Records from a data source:
○ ○ ○
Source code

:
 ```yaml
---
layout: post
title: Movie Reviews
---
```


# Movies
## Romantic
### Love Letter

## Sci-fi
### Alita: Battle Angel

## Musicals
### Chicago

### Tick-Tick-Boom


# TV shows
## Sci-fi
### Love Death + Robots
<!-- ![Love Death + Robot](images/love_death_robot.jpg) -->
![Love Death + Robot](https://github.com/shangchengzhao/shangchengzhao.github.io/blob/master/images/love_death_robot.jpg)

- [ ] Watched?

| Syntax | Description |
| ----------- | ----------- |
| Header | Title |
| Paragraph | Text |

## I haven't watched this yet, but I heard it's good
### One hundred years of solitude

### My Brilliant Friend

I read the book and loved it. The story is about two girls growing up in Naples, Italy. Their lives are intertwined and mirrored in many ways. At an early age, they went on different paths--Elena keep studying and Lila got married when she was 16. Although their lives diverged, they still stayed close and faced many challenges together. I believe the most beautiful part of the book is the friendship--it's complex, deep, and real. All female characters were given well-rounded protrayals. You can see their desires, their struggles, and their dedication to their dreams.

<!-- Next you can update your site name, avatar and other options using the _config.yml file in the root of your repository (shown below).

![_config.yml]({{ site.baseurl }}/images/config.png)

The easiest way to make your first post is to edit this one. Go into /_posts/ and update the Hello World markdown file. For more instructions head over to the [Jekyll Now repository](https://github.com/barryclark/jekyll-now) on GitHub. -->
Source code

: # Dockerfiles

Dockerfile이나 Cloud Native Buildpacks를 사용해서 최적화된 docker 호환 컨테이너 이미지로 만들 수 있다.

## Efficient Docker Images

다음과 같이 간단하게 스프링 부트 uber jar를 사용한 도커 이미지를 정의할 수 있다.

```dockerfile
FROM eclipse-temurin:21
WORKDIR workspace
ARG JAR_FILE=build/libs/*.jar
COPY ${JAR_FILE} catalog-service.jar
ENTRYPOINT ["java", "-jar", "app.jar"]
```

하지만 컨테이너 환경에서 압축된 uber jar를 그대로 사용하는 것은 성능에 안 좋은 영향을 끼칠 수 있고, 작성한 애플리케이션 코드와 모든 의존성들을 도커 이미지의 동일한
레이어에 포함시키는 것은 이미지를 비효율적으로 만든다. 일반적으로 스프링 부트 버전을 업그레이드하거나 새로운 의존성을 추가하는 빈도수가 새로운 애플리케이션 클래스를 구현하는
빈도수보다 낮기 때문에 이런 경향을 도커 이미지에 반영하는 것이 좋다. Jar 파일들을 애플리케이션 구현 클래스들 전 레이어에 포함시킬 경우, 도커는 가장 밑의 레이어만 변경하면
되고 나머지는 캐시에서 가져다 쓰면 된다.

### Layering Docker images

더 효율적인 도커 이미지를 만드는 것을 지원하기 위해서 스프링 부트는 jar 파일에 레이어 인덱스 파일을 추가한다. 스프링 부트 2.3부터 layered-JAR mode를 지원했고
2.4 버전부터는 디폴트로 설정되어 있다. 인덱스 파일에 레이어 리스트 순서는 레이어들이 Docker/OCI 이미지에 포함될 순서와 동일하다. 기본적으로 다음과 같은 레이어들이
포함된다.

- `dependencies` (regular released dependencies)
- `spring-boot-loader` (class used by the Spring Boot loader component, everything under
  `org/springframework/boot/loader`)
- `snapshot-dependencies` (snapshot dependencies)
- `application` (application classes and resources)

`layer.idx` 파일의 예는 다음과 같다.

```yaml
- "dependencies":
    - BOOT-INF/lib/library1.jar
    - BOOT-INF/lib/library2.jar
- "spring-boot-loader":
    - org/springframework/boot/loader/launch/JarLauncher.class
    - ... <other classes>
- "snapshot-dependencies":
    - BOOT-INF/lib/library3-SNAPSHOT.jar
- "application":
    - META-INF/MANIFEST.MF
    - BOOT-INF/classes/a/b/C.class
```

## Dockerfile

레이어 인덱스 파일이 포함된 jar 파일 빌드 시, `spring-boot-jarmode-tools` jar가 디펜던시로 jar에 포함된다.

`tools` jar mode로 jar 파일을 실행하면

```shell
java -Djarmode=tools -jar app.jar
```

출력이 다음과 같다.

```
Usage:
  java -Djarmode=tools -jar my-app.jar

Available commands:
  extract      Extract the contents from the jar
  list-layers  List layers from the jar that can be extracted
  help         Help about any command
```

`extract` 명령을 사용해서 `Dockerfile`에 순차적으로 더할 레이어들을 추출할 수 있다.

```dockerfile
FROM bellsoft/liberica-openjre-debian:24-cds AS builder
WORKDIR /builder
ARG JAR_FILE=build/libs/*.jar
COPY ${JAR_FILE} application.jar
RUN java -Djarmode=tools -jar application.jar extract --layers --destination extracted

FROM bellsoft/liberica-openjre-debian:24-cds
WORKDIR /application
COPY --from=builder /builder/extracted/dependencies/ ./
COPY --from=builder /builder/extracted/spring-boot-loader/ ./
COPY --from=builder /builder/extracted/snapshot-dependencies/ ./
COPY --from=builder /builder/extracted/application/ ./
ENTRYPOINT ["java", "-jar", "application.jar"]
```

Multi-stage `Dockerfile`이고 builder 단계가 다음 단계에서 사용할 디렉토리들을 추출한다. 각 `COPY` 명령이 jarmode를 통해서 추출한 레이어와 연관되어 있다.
○ ○ ○
WORK REQUEST = Would you please give all of the records again exactly as they stand?

ANSWER AREA =
Source code

:
 ```yaml
---
layout: post
title: Movie Reviews
---
```


# Movies
## Romantic
### Love Letter

## Sci-fi
### Alita: Battle Angel

## Musicals
### Chicago

### Tick-Tick-Boom


# TV shows
## Sci-fi
### Love Death + Robots
<!-- ![Love Death + Robot](images/love_death_robot.jpg) -->
![Love Death + Robot](https://github.com/shangchengzhao/shangchengzhao.github.io/blob/master/images/love_death_robot.jpg)

- [ ] Watched?

| Syntax | Description |
| ----------- | ----------- |
| Header | Title |
| Paragraph | Text |

## I haven't watched this yet, but I heard it's good
### One hundred years of solitude

### My Brilliant Friend

I read the book and loved it. The story is about two girls growing up in Naples, Italy. Their lives are intertwined and mirrored in many ways. At an early age, they went on different paths--Elena keep studying and Lila got married when she was 16. Although their lives diverged, they still stayed close and faced many challenges together. I believe the most beautiful part of the book is the friendship--it's complex, deep, and real. All female characters were given well-rounded protrayals. You can see their desires, their struggles, and their dedication to their dreams.

<!-- Next you can update your site name, avatar and other options using the _config.yml file in the root of your repository (shown below).

![_config.yml]({{ site.baseurl }}/images/config.png)

The easiest way to make your first post is to edit this one. Go into /_posts/ and update the Hello World markdown file. For more instructions head over to the [Jekyll Now repository](https://github.com/barryclark/jekyll-now) on GitHub. -->
Source code

: # Dockerfiles

Dockerfile이나 Cloud Native Buildpacks를 사용해서 최적화된 docker 호환 컨테이너 이미지로 만들 수 있다.

## Efficient Docker Images

다음과 같이 간단하게 스프링 부트 uber jar를 사용한 도커 이미지를 정의할 수 있다.

```dockerfile
FROM eclipse-temurin:21
WORKDIR workspace
ARG JAR_FILE=build/libs/*.jar
COPY ${JAR_FILE} catalog-service.jar
ENTRYPOINT ["java", "-jar", "app.jar"]
```

하지만 컨테이너 환경에서 압축된 uber jar를 그대로 사용하는 것은 성능에 안 좋은 영향을 끼칠 수 있고, 작성한 애플리케이션 코드와 모든 의존성들을 도커 이미지의 동일한
레이어에 포함시키는 것은 이미지를 비효율적으로 만든다. 일반적으로 스프링 부트 버전을 업그레이드하거나 새로운 의존성을 추가하는 빈도수가 새로운 애플리케이션 클래스를 구현하는
빈도수보다 낮기 때문에 이런 경향을 도커 이미지에 반영하는 것이 좋다. Jar 파일들을 애플리케이션 구현 클래스들 전 레이어에 포함시킬 경우, 도커는 가장 밑의 레이어만 변경하면
되고 나머지는 캐시에서 가져다 쓰면 된다.

### Layering Docker images

더 효율적인 도커 이미지를 만드는 것을 지원하기 위해서 스프링 부트는 jar 파일에 레이어 인덱스 파일을 추가한다. 스프링 부트 2.3부터 layered-JAR mode를 지원했고
2.4 버전부터는 디폴트로 설정되어 있다. 인덱스 파일에 레이어 리스트 순서는 레이어들이 Docker/OCI 이미지에 포함될 순서와 동일하다. 기본적으로 다음과 같은 레이어들이
포함된다.

- `dependencies` (regular released dependencies)
- `spring-boot-loader` (class used by the Spring Boot loader component, everything under
  `org/springframework/boot/loader`)
- `snapshot-dependencies` (snapshot dependencies)
- `application` (application classes and resources)

`layer.idx` 파일의 예는 다음과 같다.

```yaml
- "dependencies":
    - BOOT-INF/lib/library1.jar
    - BOOT-INF/lib/library2.jar
- "spring-boot-loader":
    - org/springframework/boot/loader/launch/JarLauncher.class
    - ... <other classes>
- "snapshot-dependencies":
    - BOOT-INF/lib/library3-SNAPSHOT.jar
- "application":
    - META-INF/MANIFEST.MF
    - BOOT-INF/classes/a/b/C.class
```

## Dockerfile

레이어 인덱스 파일이 포함된 jar 파일 빌드 시, `spring-boot-jarmode-tools` jar가 디펜던시로 jar에 포함된다.

`tools` jar mode로 jar 파일을 실행하면

```shell
java -Djarmode=tools -jar app.jar
```

출력이 다음과 같다.

```
Usage:
  java -Djarmode=tools -jar my-app.jar

Available commands:
  extract      Extract the contents from the jar
  list-layers  List layers from the jar that can be extracted
  help         Help about any command
```

`extract` 명령을 사용해서 `Dockerfile`에 순차적으로 더할 레이어들을 추출할 수 있다.

```dockerfile
FROM bellsoft/liberica-openjre-debian:24-cds AS builder
WORKDIR /builder
ARG JAR_FILE=build/libs/*.jar
COPY ${JAR_FILE} application.jar
RUN java -Djarmode=tools -jar application.jar extract --layers --destination extracted

FROM bellsoft/liberica-openjre-debian:24-cds
WORKDIR /application
COPY --from=builder /builder/extracted/dependencies/ ./
COPY --from=builder /builder/extracted/spring-boot-loader/ ./
COPY --from=builder /builder/extracted/snapshot-dependencies/ ./
COPY --from=builder /builder/extracted/application/ ./
ENTRYPOINT ["java", "-jar", "application.jar"]
```

Multi-stage `Dockerfile`이고 builder 단계가 다음 단계에서 사용할 디렉토리들을 추출한다. 각 `COPY` 명령이 jarmode를 통해서 추출한 레이어와 연관되어 있다.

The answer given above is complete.